» **Exercise details**: Would you please transcribe, exactly as written, the lines of the entries below starting at the one that holds "Determine the exact" and ending at the one that holds "Classify which preserve", both included?

» **Supplied material**:

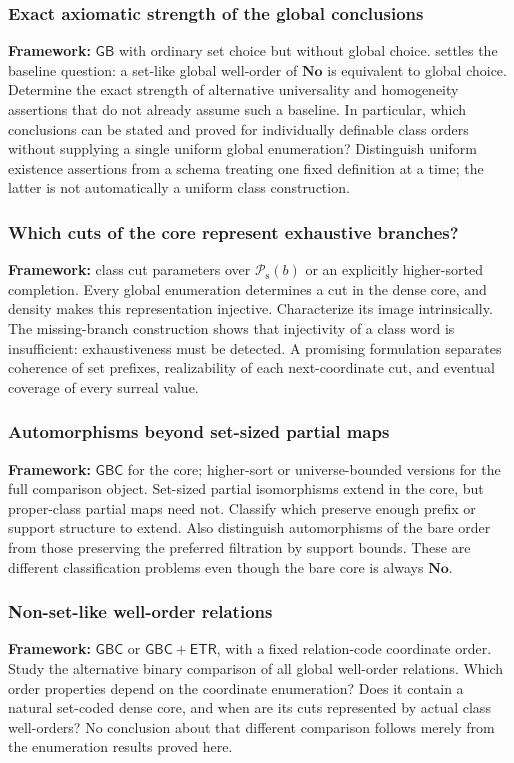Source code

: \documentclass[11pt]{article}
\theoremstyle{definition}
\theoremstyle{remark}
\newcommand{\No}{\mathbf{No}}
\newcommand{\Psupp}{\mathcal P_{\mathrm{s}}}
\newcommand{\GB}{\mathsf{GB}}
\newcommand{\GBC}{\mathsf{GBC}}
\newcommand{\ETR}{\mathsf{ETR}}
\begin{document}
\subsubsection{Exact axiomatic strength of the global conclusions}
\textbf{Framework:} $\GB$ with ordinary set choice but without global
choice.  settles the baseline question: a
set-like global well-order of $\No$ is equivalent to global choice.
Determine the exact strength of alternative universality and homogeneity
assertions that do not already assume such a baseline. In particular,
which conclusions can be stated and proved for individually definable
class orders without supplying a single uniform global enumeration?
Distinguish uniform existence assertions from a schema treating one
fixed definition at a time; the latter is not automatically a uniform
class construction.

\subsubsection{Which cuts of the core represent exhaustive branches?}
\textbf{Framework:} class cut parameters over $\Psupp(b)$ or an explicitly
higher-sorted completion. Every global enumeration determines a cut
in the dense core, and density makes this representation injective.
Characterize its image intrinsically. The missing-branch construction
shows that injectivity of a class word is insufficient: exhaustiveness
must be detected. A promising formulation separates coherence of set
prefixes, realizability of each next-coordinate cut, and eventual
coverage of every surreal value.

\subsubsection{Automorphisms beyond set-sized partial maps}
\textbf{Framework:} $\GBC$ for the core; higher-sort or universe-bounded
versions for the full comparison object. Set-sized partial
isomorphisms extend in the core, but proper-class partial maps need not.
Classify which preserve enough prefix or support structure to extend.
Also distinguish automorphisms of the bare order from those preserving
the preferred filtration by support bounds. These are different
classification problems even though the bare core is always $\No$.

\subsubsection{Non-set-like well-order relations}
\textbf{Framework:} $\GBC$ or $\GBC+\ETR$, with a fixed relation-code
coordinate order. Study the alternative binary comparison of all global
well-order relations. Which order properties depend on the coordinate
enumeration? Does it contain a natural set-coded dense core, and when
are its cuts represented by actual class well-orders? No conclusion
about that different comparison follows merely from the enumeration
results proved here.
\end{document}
...
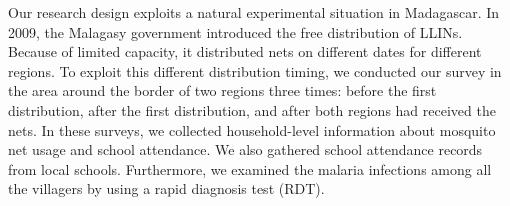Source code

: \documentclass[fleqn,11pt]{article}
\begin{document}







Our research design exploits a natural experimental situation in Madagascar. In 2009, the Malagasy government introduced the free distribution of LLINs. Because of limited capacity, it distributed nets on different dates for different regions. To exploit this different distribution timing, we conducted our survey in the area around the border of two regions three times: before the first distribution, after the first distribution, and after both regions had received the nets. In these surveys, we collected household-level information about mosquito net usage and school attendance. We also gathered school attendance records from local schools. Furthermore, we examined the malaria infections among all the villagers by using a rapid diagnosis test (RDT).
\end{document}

» **Solution below**:
Determine the exact strength of alternative universality and homogeneity
assertions that do not already assume such a baseline. In particular,
which conclusions can be stated and proved for individually definable
class orders without supplying a single uniform global enumeration?
Distinguish uniform existence assertions from a schema treating one
fixed definition at a time; the latter is not automatically a uniform
class construction.

\subsubsection{Which cuts of the core represent exhaustive branches?}
\textbf{Framework:} class cut parameters over $\Psupp(b)$ or an explicitly
higher-sorted completion. Every global enumeration determines a cut
in the dense core, and density makes this representation injective.
Characterize its image intrinsically. The missing-branch construction
shows that injectivity of a class word is insufficient: exhaustiveness
must be detected. A promising formulation separates coherence of set
prefixes, realizability of each next-coordinate cut, and eventual
coverage of every surreal value.

\subsubsection{Automorphisms beyond set-sized partial maps}
\textbf{Framework:} $\GBC$ for the core; higher-sort or universe-bounded
versions for the full comparison object. Set-sized partial
isomorphisms extend in the core, but proper-class partial maps need not.
Classify which preserve enough prefix or support structure to extend.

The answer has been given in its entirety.